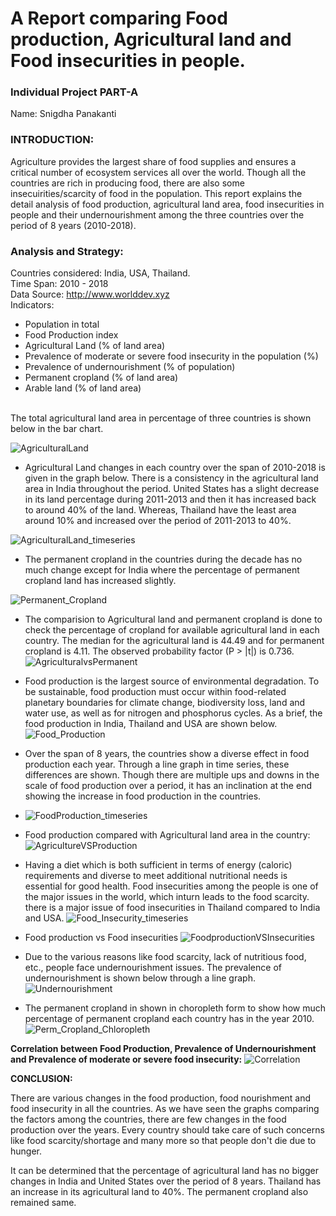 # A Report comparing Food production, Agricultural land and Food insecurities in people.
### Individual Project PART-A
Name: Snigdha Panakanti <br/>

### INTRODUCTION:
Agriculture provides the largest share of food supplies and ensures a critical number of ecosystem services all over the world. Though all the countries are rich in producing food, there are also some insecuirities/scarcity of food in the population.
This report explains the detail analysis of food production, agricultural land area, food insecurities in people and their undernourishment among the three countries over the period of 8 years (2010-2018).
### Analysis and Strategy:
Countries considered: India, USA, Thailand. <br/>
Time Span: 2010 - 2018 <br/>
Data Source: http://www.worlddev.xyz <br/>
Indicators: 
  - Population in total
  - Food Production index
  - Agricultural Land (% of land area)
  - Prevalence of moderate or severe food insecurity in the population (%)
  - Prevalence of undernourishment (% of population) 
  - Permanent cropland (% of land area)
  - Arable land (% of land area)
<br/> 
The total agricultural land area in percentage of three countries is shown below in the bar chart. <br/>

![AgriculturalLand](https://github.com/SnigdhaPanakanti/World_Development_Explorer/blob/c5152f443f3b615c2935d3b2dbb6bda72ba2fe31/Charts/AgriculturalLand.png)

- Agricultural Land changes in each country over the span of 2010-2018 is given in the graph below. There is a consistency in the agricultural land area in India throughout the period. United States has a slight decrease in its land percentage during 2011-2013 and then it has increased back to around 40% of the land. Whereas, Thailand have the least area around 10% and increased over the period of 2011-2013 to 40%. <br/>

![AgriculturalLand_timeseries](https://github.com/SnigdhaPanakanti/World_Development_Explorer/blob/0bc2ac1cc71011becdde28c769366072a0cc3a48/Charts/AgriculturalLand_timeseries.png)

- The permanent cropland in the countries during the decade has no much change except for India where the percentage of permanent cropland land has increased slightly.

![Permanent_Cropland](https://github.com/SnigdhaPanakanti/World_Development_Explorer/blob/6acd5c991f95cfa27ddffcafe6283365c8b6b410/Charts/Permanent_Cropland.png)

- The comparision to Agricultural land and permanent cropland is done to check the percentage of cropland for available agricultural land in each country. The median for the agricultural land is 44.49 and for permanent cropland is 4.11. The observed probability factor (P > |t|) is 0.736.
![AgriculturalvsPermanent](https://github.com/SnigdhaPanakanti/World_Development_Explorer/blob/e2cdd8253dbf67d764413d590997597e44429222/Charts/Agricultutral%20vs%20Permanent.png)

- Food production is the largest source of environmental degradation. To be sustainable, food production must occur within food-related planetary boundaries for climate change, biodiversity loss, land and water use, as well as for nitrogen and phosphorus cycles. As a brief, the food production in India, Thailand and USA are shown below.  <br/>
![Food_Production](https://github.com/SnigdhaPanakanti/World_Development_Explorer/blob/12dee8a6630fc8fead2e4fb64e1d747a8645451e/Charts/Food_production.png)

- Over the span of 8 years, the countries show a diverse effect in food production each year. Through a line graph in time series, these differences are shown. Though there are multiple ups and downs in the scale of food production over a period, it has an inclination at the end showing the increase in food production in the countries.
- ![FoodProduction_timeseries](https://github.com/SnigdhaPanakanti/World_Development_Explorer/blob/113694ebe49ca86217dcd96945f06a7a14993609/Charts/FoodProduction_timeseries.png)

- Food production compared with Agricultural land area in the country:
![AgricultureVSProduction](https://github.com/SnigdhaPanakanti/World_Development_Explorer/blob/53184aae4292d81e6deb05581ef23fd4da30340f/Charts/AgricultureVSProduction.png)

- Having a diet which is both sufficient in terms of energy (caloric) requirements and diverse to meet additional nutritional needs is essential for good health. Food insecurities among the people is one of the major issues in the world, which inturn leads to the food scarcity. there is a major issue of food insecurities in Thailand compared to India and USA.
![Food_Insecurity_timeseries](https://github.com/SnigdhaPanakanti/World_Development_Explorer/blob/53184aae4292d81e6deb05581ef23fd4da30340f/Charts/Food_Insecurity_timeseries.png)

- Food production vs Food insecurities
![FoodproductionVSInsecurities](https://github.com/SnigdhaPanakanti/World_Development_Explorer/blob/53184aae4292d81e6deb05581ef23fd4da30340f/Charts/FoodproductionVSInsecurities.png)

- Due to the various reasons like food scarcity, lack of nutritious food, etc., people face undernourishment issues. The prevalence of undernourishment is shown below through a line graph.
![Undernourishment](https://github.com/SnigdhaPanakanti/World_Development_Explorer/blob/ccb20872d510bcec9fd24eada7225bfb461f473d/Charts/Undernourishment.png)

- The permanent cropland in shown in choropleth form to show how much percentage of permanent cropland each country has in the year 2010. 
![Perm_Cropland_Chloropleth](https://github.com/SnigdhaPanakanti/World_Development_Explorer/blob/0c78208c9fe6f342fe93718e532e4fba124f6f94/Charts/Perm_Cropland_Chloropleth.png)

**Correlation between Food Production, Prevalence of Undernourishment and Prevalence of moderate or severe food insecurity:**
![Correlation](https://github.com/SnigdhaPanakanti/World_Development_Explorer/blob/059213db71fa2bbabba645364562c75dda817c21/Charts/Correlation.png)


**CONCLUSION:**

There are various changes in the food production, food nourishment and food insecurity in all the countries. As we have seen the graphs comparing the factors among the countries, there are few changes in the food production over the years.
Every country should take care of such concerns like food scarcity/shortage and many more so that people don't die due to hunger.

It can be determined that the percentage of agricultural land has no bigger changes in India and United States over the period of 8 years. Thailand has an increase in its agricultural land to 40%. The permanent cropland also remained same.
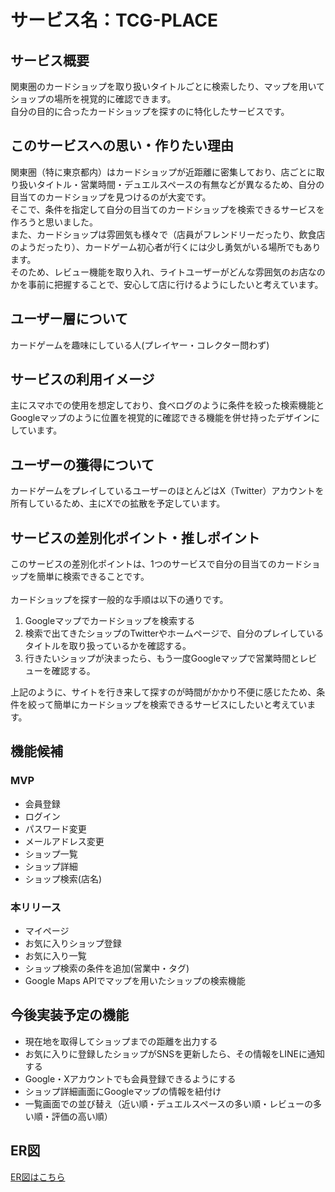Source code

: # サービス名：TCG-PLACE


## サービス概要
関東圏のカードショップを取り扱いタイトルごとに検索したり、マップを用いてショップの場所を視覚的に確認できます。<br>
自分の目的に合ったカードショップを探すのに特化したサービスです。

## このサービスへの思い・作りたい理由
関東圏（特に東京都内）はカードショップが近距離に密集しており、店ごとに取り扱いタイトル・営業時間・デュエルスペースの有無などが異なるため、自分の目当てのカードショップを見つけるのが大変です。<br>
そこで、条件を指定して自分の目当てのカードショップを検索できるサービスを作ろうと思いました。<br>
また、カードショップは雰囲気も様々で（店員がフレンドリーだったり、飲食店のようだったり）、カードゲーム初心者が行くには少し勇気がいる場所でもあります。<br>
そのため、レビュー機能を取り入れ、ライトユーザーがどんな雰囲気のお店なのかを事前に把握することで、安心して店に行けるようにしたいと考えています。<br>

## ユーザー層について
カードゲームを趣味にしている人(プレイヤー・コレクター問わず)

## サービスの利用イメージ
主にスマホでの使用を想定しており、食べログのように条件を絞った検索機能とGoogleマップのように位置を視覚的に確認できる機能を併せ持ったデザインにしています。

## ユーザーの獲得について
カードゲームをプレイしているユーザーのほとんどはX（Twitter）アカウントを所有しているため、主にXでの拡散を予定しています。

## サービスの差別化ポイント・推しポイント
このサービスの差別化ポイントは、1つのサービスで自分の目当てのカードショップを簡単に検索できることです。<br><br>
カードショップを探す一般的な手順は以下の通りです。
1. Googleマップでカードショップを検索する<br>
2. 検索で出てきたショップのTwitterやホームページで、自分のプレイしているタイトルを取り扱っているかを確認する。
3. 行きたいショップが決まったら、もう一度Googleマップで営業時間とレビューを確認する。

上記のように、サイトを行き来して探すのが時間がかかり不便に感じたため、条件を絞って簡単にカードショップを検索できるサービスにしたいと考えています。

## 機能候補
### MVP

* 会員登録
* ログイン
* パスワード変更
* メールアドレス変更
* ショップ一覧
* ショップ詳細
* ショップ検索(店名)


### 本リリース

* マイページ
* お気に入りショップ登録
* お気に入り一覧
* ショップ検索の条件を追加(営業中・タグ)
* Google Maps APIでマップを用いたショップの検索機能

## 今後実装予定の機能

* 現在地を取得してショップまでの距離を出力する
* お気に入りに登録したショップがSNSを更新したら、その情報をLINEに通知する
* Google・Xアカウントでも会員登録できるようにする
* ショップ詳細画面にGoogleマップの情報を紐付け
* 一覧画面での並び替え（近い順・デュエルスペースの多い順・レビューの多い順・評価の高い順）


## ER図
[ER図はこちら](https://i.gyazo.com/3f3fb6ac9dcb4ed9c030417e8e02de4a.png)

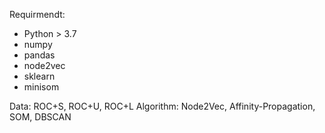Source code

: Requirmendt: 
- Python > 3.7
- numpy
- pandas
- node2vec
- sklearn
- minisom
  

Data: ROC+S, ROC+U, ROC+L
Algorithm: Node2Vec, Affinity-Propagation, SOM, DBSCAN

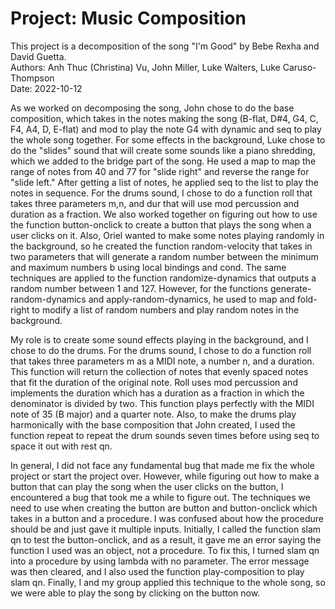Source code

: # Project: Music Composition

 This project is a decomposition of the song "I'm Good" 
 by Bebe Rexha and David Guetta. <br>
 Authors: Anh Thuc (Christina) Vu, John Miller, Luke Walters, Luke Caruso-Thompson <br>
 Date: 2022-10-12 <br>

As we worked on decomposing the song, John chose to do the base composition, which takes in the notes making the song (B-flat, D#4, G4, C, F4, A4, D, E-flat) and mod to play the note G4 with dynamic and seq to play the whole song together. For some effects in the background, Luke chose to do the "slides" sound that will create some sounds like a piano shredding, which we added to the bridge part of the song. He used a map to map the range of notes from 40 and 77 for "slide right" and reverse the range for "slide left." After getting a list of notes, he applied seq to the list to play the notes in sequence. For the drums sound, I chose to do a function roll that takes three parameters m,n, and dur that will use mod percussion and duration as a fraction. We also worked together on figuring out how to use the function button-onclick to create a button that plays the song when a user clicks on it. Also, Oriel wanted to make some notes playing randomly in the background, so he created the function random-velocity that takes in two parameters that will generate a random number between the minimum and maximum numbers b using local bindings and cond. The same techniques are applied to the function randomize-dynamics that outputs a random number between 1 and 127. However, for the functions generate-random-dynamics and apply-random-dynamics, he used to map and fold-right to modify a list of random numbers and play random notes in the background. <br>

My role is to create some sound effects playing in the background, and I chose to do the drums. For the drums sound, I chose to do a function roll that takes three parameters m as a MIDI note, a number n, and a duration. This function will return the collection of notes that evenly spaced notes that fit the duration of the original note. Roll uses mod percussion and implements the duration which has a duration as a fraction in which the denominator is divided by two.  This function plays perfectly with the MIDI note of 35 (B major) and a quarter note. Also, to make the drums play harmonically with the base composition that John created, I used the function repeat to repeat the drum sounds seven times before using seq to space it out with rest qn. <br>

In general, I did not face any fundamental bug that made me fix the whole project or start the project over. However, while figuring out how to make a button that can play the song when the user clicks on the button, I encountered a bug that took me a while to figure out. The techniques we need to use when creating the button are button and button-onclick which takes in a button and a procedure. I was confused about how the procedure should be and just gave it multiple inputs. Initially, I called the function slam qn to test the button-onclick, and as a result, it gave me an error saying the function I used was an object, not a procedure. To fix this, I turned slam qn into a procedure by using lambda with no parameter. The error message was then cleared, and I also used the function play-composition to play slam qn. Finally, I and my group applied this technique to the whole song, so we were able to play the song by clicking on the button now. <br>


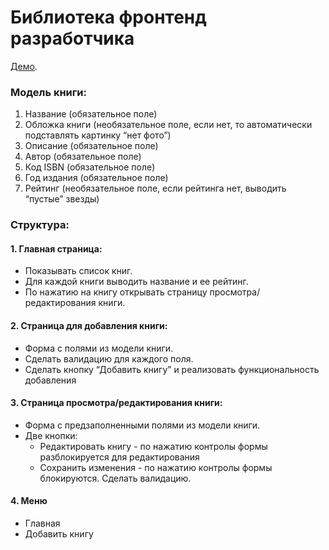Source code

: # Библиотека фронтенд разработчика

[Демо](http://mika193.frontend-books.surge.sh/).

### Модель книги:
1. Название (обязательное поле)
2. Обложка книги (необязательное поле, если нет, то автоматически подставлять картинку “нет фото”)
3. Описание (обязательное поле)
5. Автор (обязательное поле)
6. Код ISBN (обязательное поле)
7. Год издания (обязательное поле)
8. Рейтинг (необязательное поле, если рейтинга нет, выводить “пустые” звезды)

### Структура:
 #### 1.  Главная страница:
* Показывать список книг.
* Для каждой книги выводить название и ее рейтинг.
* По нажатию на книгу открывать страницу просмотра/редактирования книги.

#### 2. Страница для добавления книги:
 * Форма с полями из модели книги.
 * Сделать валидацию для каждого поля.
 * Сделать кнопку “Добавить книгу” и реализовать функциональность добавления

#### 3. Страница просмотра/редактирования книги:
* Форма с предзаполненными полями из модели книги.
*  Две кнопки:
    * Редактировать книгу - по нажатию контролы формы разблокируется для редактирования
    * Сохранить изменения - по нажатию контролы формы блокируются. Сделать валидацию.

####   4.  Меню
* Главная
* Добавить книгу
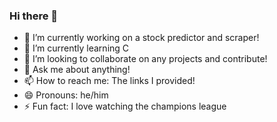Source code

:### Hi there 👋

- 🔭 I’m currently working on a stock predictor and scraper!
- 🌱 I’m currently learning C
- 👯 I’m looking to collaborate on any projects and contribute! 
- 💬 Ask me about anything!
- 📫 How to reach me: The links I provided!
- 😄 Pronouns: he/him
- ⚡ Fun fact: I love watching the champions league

--------

> [What you should do]:
Go to the line with "предзаполненными полями из модели книги." in the entries above. Reproduce that line and each one after it to the end, exactly and without the pictures.

> [Written answer]:
* Форма с предзаполненными полями из модели книги.
*  Две кнопки:
    * Редактировать книгу - по нажатию контролы формы разблокируется для редактирования
    * Сохранить изменения - по нажатию контролы формы блокируются. Сделать валидацию.

####   4.  Меню
* Главная
* Добавить книгу
Source code

:### Hi there 👋

- 🔭 I’m currently working on a stock predictor and scraper!
- 🌱 I’m currently learning C
- 👯 I’m looking to collaborate on any projects and contribute! 
- 💬 Ask me about anything!
- 📫 How to reach me: The links I provided!
- 😄 Pronouns: he/him
- ⚡ Fun fact: I love watching the champions league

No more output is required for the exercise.